# [ACTIVITY]
Transcribe each record word for word. Skip the images.

*** Opening of EXERCISE DATA ***

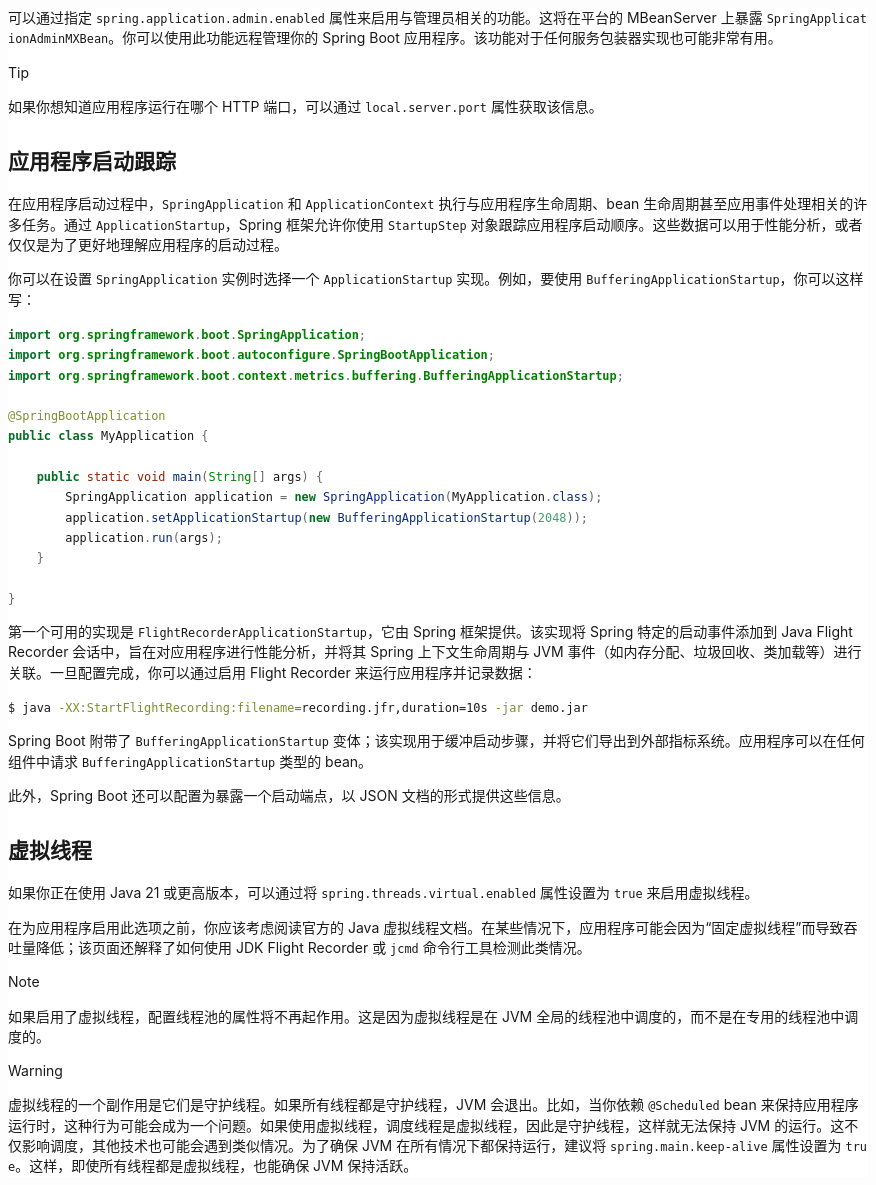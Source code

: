 可以通过指定 `spring.application.admin.enabled` 属性来启用与管理员相关的功能。这将在平台的 MBeanServer 上暴露 `SpringApplicationAdminMXBean`。你可以使用此功能远程管理你的 Spring Boot 应用程序。该功能对于任何服务包装器实现也可能非常有用。

> [!TIP]
>
> 如果你想知道应用程序运行在哪个 HTTP 端口，可以通过 `local.server.port` 属性获取该信息。

## 应用程序启动跟踪

在应用程序启动过程中，`SpringApplication` 和 `ApplicationContext` 执行与应用程序生命周期、bean 生命周期甚至应用事件处理相关的许多任务。通过 `ApplicationStartup`，Spring 框架允许你使用 `StartupStep` 对象跟踪应用程序启动顺序。这些数据可以用于性能分析，或者仅仅是为了更好地理解应用程序的启动过程。

你可以在设置 `SpringApplication` 实例时选择一个 `ApplicationStartup` 实现。例如，要使用 `BufferingApplicationStartup`，你可以这样写：

```java
import org.springframework.boot.SpringApplication;
import org.springframework.boot.autoconfigure.SpringBootApplication;
import org.springframework.boot.context.metrics.buffering.BufferingApplicationStartup;

@SpringBootApplication
public class MyApplication {

	public static void main(String[] args) {
		SpringApplication application = new SpringApplication(MyApplication.class);
		application.setApplicationStartup(new BufferingApplicationStartup(2048));
		application.run(args);
	}

}
```

第一个可用的实现是 `FlightRecorderApplicationStartup`，它由 Spring 框架提供。该实现将 Spring 特定的启动事件添加到 Java Flight Recorder 会话中，旨在对应用程序进行性能分析，并将其 Spring 上下文生命周期与 JVM 事件（如内存分配、垃圾回收、类加载等）进行关联。一旦配置完成，你可以通过启用 Flight Recorder 来运行应用程序并记录数据：

```sh
$ java -XX:StartFlightRecording:filename=recording.jfr,duration=10s -jar demo.jar
```

Spring Boot 附带了 `BufferingApplicationStartup` 变体；该实现用于缓冲启动步骤，并将它们导出到外部指标系统。应用程序可以在任何组件中请求 `BufferingApplicationStartup` 类型的 bean。

此外，Spring Boot 还可以配置为暴露一个启动端点，以 JSON 文档的形式提供这些信息。

## 虚拟线程

如果你正在使用 Java 21 或更高版本，可以通过将 `spring.threads.virtual.enabled` 属性设置为 `true` 来启用虚拟线程。

在为应用程序启用此选项之前，你应该考虑阅读官方的 Java 虚拟线程文档。在某些情况下，应用程序可能会因为“固定虚拟线程”而导致吞吐量降低；该页面还解释了如何使用 JDK Flight Recorder 或 `jcmd` 命令行工具检测此类情况。

> [!NOTE]
>
> 如果启用了虚拟线程，配置线程池的属性将不再起作用。这是因为虚拟线程是在 JVM 全局的线程池中调度的，而不是在专用的线程池中调度的。

> [!WARNING]
>
> 虚拟线程的一个副作用是它们是守护线程。如果所有线程都是守护线程，JVM 会退出。比如，当你依赖 `@Scheduled` bean 来保持应用程序运行时，这种行为可能会成为一个问题。如果使用虚拟线程，调度线程是虚拟线程，因此是守护线程，这样就无法保持 JVM 的运行。这不仅影响调度，其他技术也可能会遇到类似情况。为了确保 JVM 在所有情况下都保持运行，建议将 `spring.main.keep-alive` 属性设置为 `true`。这样，即使所有线程都是虚拟线程，也能确保 JVM 保持活跃。

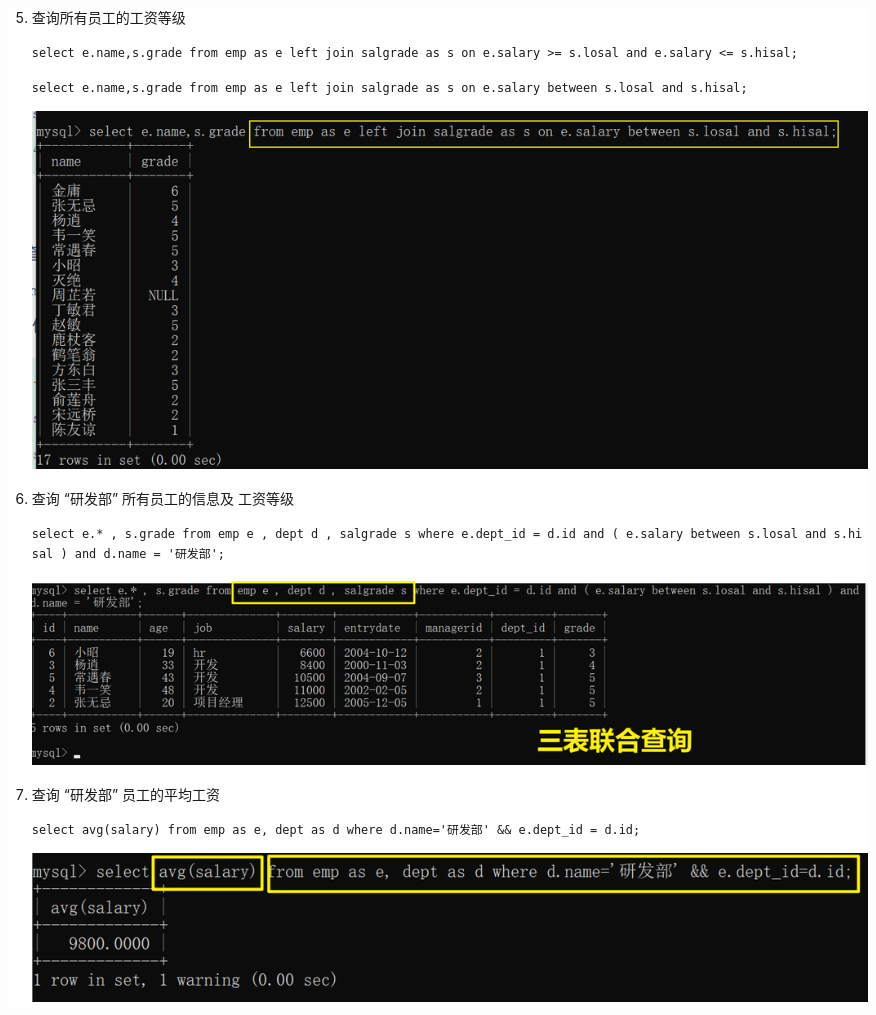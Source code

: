 5.  查询所有员工的工资等级
    
    `select e.name,s.grade from emp as e left join salgrade as s on e.salary >= s.losal and e.salary <= s.hisal;`
    
    `select e.name,s.grade from emp as e left join salgrade as s on e.salary between s.losal and s.hisal;`
    
    ![](<assets/1739998157857.png>)
    
6.  查询 “研发部” 所有员工的信息及 工资等级
    
    `select e.* , s.grade from emp e , dept d , salgrade s where e.dept_id = d.id and ( e.salary between s.losal and s.hisal ) and d.name = '研发部';`
    
    ![](<assets/1739998158120.png>)
    
7.  查询 “研发部” 员工的平均工资
    
    `select avg(salary) from emp as e, dept as d where d.name='研发部' && e.dept_id = d.id;`
    
    ![](<assets/1739998158443.png>)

*** Close of EXERCISE DATA ***

# [EXERCISE RESULT]
Source code

: 可以通过指定 `spring.application.admin.enabled` 属性来启用与管理员相关的功能。这将在平台的 MBeanServer 上暴露 `SpringApplicationAdminMXBean`。你可以使用此功能远程管理你的 Spring Boot 应用程序。该功能对于任何服务包装器实现也可能非常有用。

> [!TIP]
>
> 如果你想知道应用程序运行在哪个 HTTP 端口，可以通过 `local.server.port` 属性获取该信息。

## 应用程序启动跟踪

在应用程序启动过程中，`SpringApplication` 和 `ApplicationContext` 执行与应用程序生命周期、bean 生命周期甚至应用事件处理相关的许多任务。通过 `ApplicationStartup`，Spring 框架允许你使用 `StartupStep` 对象跟踪应用程序启动顺序。这些数据可以用于性能分析，或者仅仅是为了更好地理解应用程序的启动过程。

你可以在设置 `SpringApplication` 实例时选择一个 `ApplicationStartup` 实现。例如，要使用 `BufferingApplicationStartup`，你可以这样写：

```java
import org.springframework.boot.SpringApplication;
import org.springframework.boot.autoconfigure.SpringBootApplication;
import org.springframework.boot.context.metrics.buffering.BufferingApplicationStartup;

@SpringBootApplication
public class MyApplication {

	public static void main(String[] args) {
		SpringApplication application = new SpringApplication(MyApplication.class);
		application.setApplicationStartup(new BufferingApplicationStartup(2048));
		application.run(args);
	}

}
```

第一个可用的实现是 `FlightRecorderApplicationStartup`，它由 Spring 框架提供。该实现将 Spring 特定的启动事件添加到 Java Flight Recorder 会话中，旨在对应用程序进行性能分析，并将其 Spring 上下文生命周期与 JVM 事件（如内存分配、垃圾回收、类加载等）进行关联。一旦配置完成，你可以通过启用 Flight Recorder 来运行应用程序并记录数据：

```sh
$ java -XX:StartFlightRecording:filename=recording.jfr,duration=10s -jar demo.jar
```

Spring Boot 附带了 `BufferingApplicationStartup` 变体；该实现用于缓冲启动步骤，并将它们导出到外部指标系统。应用程序可以在任何组件中请求 `BufferingApplicationStartup` 类型的 bean。

此外，Spring Boot 还可以配置为暴露一个启动端点，以 JSON 文档的形式提供这些信息。

## 虚拟线程

如果你正在使用 Java 21 或更高版本，可以通过将 `spring.threads.virtual.enabled` 属性设置为 `true` 来启用虚拟线程。

在为应用程序启用此选项之前，你应该考虑阅读官方的 Java 虚拟线程文档。在某些情况下，应用程序可能会因为“固定虚拟线程”而导致吞吐量降低；该页面还解释了如何使用 JDK Flight Recorder 或 `jcmd` 命令行工具检测此类情况。

> [!NOTE]
>
> 如果启用了虚拟线程，配置线程池的属性将不再起作用。这是因为虚拟线程是在 JVM 全局的线程池中调度的，而不是在专用的线程池中调度的。

> [!WARNING]
>
> 虚拟线程的一个副作用是它们是守护线程。如果所有线程都是守护线程，JVM 会退出。比如，当你依赖 `@Scheduled` bean 来保持应用程序运行时，这种行为可能会成为一个问题。如果使用虚拟线程，调度线程是虚拟线程，因此是守护线程，这样就无法保持 JVM 的运行。这不仅影响调度，其他技术也可能会遇到类似情况。为了确保 JVM 在所有情况下都保持运行，建议将 `spring.main.keep-alive` 属性设置为 `true`。这样，即使所有线程都是虚拟线程，也能确保 JVM 保持活跃。

Source code

: 5.  查询所有员工的工资等级
    
    `select e.name,s.grade from emp as e left join salgrade as s on e.salary >= s.losal and e.salary <= s.hisal;`
    
    `select e.name,s.grade from emp as e left join salgrade as s on e.salary between s.losal and s.hisal;`
    
    ![](<assets/1739998157857.png>)
    
6.  查询 “研发部” 所有员工的信息及 工资等级
    
    `select e.* , s.grade from emp e , dept d , salgrade s where e.dept_id = d.id and ( e.salary between s.losal and s.hisal ) and d.name = '研发部';`
    
    ![](<assets/1739998158120.png>)
    
7.  查询 “研发部” 员工的平均工资
    
    `select avg(salary) from emp as e, dept as d where d.name='研发部' && e.dept_id = d.id;`
    
    ![](<assets/1739998158443.png>)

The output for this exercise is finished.